Expert Outs "No Name Calling Week" as GLSEN Pro-Homosexual Strategy
by Jim Brown
January 17, 2005
(AgapePress) - A conservative expert on sexual orientation is exposing the real agenda behind an upcoming event called "No Name Calling Week." The weeklong observance is the brainchild of the Gay, Lesbian, and Straight Educators Network (GLSEN) and is based on The Misfits, a book by James Howe legitimizing homosexual behavior in middle school.
The stated objective of "No Name Calling Week," which targets children in grades five through eight, is to highlight the destructive nature of name-calling and bullying in schools. But sexual orientation researcher and columnist Dr.
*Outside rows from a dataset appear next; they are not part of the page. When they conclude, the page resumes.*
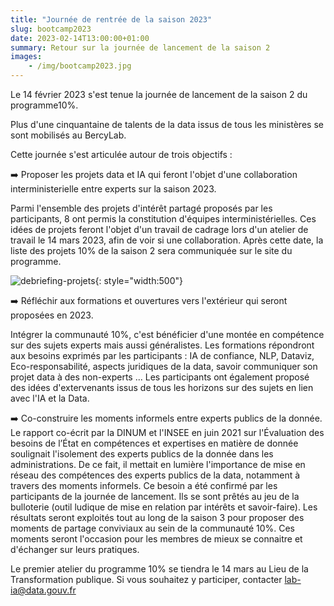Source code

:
 ```yaml
---
title: "Journée de rentrée de la saison 2023"
slug: bootcamp2023
date: 2023-02-14T13:00:00+01:00
summary: Retour sur la journée de lancement de la saison 2
images: 
    - /img/bootcamp2023.jpg
---
```


Le 14 février 2023 s'est tenue la journée de lancement de la saison 2 du programme10%.

Plus d'une cinquantaine de talents de la data issus de tous les ministères se sont mobilisés au BercyLab.


Cette journée s'est articulée autour de trois objectifs : 

➡️ Proposer les projets data et IA qui feront l'objet d'une collaboration interministerielle entre experts sur la saison 2023.

Parmi l'ensemble des projets d'intérêt partagé proposés par les participants, 8 ont permis la constitution d'équipes interministérielles. Ces idées de projets feront l'objet d'un travail de cadrage lors d'un atelier de travail le 14 mars 2023, afin de voir si une collaboration. Après cette date, la liste des projets 10% de la saison 2 sera communiquée sur le site du programme. 

![debriefing-projets](/img/projets2023.jpg){: style="width:500"}

➡️ Réfléchir aux formations et ouvertures vers l'extérieur qui seront proposées en 2023. 

Intégrer la communauté 10%, c'est bénéficier d'une montée en compétence sur des sujets experts mais aussi généralistes. Les formations répondront aux besoins exprimés par les participants : IA de confiance, NLP, Dataviz, Eco-responsabilité, aspects juridiques de la data, savoir communiquer son projet data à des non-experts ... 
Les participants ont également proposé des idées d'extervenants issus de tous les horizons sur des sujets en lien avec l'IA et la Data. 

➡️ Co-construire les moments informels entre experts publics de la donnée.
Le rapport co-écrit par la DINUM et l'INSEE en juin 2021 sur l'Évaluation des besoins de l’État en compétences et expertises en matière de donnée soulignait l'isolement des experts publics de la donnée dans les administrations. De ce fait, il mettait en lumière l'importance de mise en réseau des compétences des experts publics de la data, notamment à travers des moments informels. 
Ce besoin a été confirmé par les participants de la journée de lancement. Ils se sont prêtés au jeu de la bulloterie (outil ludique de mise en relation par intérêts et savoir-faire). Les résultats seront exploités tout au long de la saison 3 pour proposer des moments de partage conviviaux au sein de la communauté 10%. Ces moments seront l'occasion pour les membres de mieux se connaitre et d'échanger sur leurs pratiques. 

Le premier atelier du programme 10% se tiendra le 14 mars au Lieu de la Transformation publique. Si vous souhaitez y participer, contacter lab-ia@data.gouv.fr

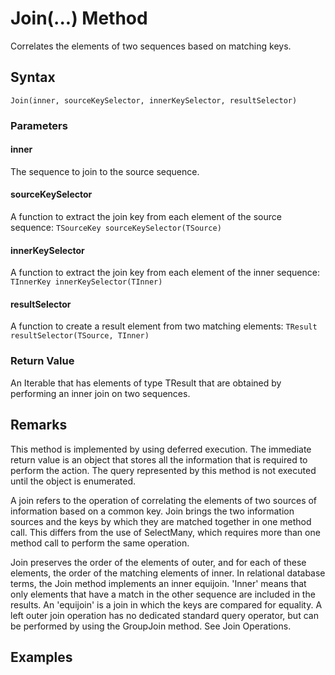 # Join(...) Method
Correlates the elements of two sequences based on matching keys. 

## Syntax
```
Join(inner, sourceKeySelector, innerKeySelector, resultSelector)
```

### Parameters

#### inner
The sequence to join to the source sequence.


#### sourceKeySelector
A function to extract the join key from each element of the source sequence: ```TSourceKey sourceKeySelector(TSource)```

#### innerKeySelector
A function to extract the join key from each element of the inner sequence: ```TInnerKey innerKeySelector(TInner)```

#### resultSelector
A function to create a result element from two matching elements: ```TResult resultSelector(TSource, TInner)```


### Return Value
An Iterable that has elements of type TResult that are obtained by performing an inner join on two sequences.


## Remarks
This method is implemented by using deferred execution. The immediate return value is an object that stores all the information that is required to perform the action. The query represented by this method is not executed until the object is enumerated.

A join refers to the operation of correlating the elements of two sources of information based on a common key. Join brings the two information sources and the keys by which they are matched together in one method call. This differs from the use of SelectMany, which requires more than one method call to perform the same operation.

Join preserves the order of the elements of outer, and for each of these elements, the order of the matching elements of inner. In relational database terms, the Join method implements an inner equijoin. 'Inner' means that only elements that have a match in the other sequence are included in the results. An 'equijoin' is a join in which the keys are compared for equality. A left outer join operation has no dedicated standard query operator, but can be performed by using the GroupJoin method. See Join Operations.

## Examples



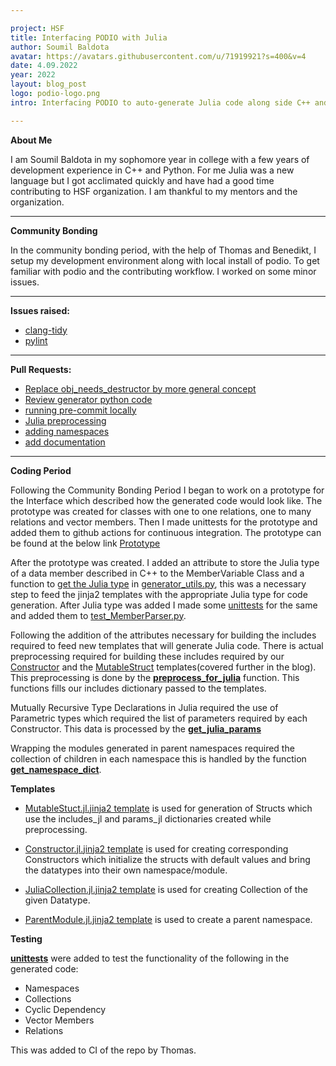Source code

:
 ```yaml
---

project: HSF
title: Interfacing PODIO with Julia
author: Soumil Baldota
avatar: https://avatars.githubusercontent.com/u/71919921?s=400&v=4
date: 4.09.2022 
year: 2022 
layout: blog_post
logo: podio-logo.png
intro: Interfacing PODIO to auto-generate Julia code along side C++ and Python

---
```

**About Me**

I am Soumil Baldota in my sophomore year in college with a few years of development experience in C++ and Python. For me Julia was a new language but I got acclimated quickly and have had a good time contributing to HSF organization. I am thankful to my mentors and the organization.

---

**Community Bonding**

In the community bonding period, with the help of Thomas and Benedikt, I setup my development environment along with local install of podio. To get familiar with podio and the contributing workflow. I worked on some minor issues.

---

**Issues raised:**
- [clang-tidy](https://github.com/AIDASoft/podio/issues/297)
- [pylint](https://github.com/AIDASoft/podio/issues/298)

---

**Pull Requests:**
- [Replace obj_needs_destructor by more general concept](https://github.com/AIDASoft/podio/pull/291)
- [Review generator python code](https://github.com/AIDASoft/podio/pull/293)
- [running pre-commit locally](https://github.com/AIDASoft/podio/pull/296)
- [Julia preprocessing](https://github.com/AIDASoft/podio/pull/311)
- [adding namespaces](https://github.com/AIDASoft/podio/pull/325)
- [add documentation](https://github.com/AIDASoft/podio/pull/329)

---

  
**Coding Period**

Following the Community Bonding Period I began to work on a prototype for the Interface which described how the generated code would look like. The prototype was created for classes with one to one relations, one to many relations and vector members. Then I made unittests for the prototype and added them to github actions for continuous integration. 
The prototype can be found at the below link
[Prototype](https://github.com/soumilbaldota/PODIO_Julia_Interface_Prototype.git)

After the prototype was created. I added an attribute to store the Julia type of a data member described in C++ to the MemberVariable Class and a function to [get the Julia type](https://github.com/AIDASoft/podio/pull/310/files#diff-c129698a9b29360c0e27c5e4f710981b4f99524ad44c039202d750bcf349c834) in [generator_utils.py](https://github.com/AIDASoft/podio/blob/julia/python/generator_utils.py), this was a necessary step to feed the jinja2 templates with the appropriate Julia type for code generation.
After Julia type was added I made some [unittests](https://github.com/AIDASoft/podio/pull/310/files#diff-61702c3a214182795b1d726c5dc1679a64a10274b7929e4ad4ceaf8dc87c203d) for the same and added them to [test_MemberParser.py](https://github.com/AIDASoft/podio/blob/julia/python/test_MemberParser.py).

Following the addition of the attributes necessary for building the includes required to feed new templates that will generate Julia code. There is actual preprocessing required for building these includes required by our [Constructor](https://github.com/AIDASoft/podio/blob/59fe1e740ca0a7dbff1180c1425047ed1ab3e027/python/templates/Constructor.jl.jinja2) and the [MutableStruct](https://github.com/AIDASoft/podio/blob/59fe1e740ca0a7dbff1180c1425047ed1ab3e027/python/templates/MutableStruct.jl.jinja2) templates(covered further in the blog). This preprocessing is done by the [**preprocess_for_julia**](https://github.com/AIDASoft/podio/blob/59fe1e740ca0a7dbff1180c1425047ed1ab3e027/python/podio_class_generator.py#L295-L320) function. This functions fills our includes dictionary passed to the templates.

Mutually Recursive Type Declarations in Julia required the use of Parametric types which required the list of parameters required by each Constructor. This data is processed by the [**get_julia_params**](https://github.com/AIDASoft/podio/blob/59fe1e740ca0a7dbff1180c1425047ed1ab3e027/python/podio_class_generator.py#L286-L293)

Wrapping the modules generated in parent namespaces required the collection of children in each namespace this is handled by the function [**get_namespace_dict**](https://github.com/AIDASoft/podio/blob/59fe1e740ca0a7dbff1180c1425047ed1ab3e027/python/podio_class_generator.py#L107-L115). 

**Templates**
- [MutableStuct.jl.jinja2 template](https://github.com/AIDASoft/podio/blob/59fe1e740ca0a7dbff1180c1425047ed1ab3e027/python/templates/MutableStruct.jl.jinja2) is used for generation of Structs which use the includes_jl and params_jl dictionaries created while preprocessing. 

- [Constructor.jl.jinja2 template](https://github.com/AIDASoft/podio/blob/59fe1e740ca0a7dbff1180c1425047ed1ab3e027/python/templates/Constructor.jl.jinja2) is used for creating corresponding Constructors which initialize the structs with default values and bring the datatypes into their own namespace/module.

- [JuliaCollection.jl.jinja2 template](https://github.com/AIDASoft/podio/blob/59fe1e740ca0a7dbff1180c1425047ed1ab3e027/python/templates/JuliaCollection.jl.jinja2) is used for creating Collection of the given Datatype.

- [ParentModule.jl.jinja2 template](https://github.com/AIDASoft/podio/blob/59fe1e740ca0a7dbff1180c1425047ed1ab3e027/python/templates/ParentModule.jl.jinja2) is used to create a parent namespace.

**Testing**

[**unittests**](https://github.com/AIDASoft/podio/blob/59fe1e740ca0a7dbff1180c1425047ed1ab3e027/tests/unittest.jl) were added to test the functionality of the following in the generated code:
- Namespaces
- Collections
- Cyclic Dependency
- Vector Members
- Relations

This was added to CI of the repo by Thomas.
Warren Throckmorton says, ironically, the national spokesperson for the event has displayed little tolerance or acceptance for those who object to the homosexual lifestyle.
According to Throckmorton, several years ago GLSEN founder Kevin Jennings used language in an address that might have gotten him expelled from many schools. "He swore a number of times in the speech," the researcher says, "and one time, directly at those he labeled the religious right. And there's a part of his speech [in which] he said that the religious right could just drop dead."
The conservative columnist, who also serves as Associate Professor of Psychology and director of College Counseling at Grove City College in Pennsylvania, often finds homosexual activists to be quite intolerant of those who disagree with their lifestyle or contend that homosexual orientation can be changed. For example, he notes a member of the National Education Association's Gay Educator's Caucus said of him at last summer's NEA Convention, "There's a special place in hell for people like you!"
In fact, Throckmorton points out, homosexual activists often resort to name-calling in an effort to stop name-calling. "It seems strange to me as a strategy, but this seems to be the way they operate, often -- to in a sense try to shame people for having the beliefs that they do in order to silence them," he says. "And one of the ways they do that is to do the very thing that they say shouldn't be done."
Ultimately, Throckmorton believes the upcoming No Name Calling Week, which begins next Monday, is more about condoning homosexuals' behavior than ending harassment and bullying in schools. If schools really want to end such intolerant behavior, he contends, they need to enact anti-harassment policies that cover all students and then enforce them fairly.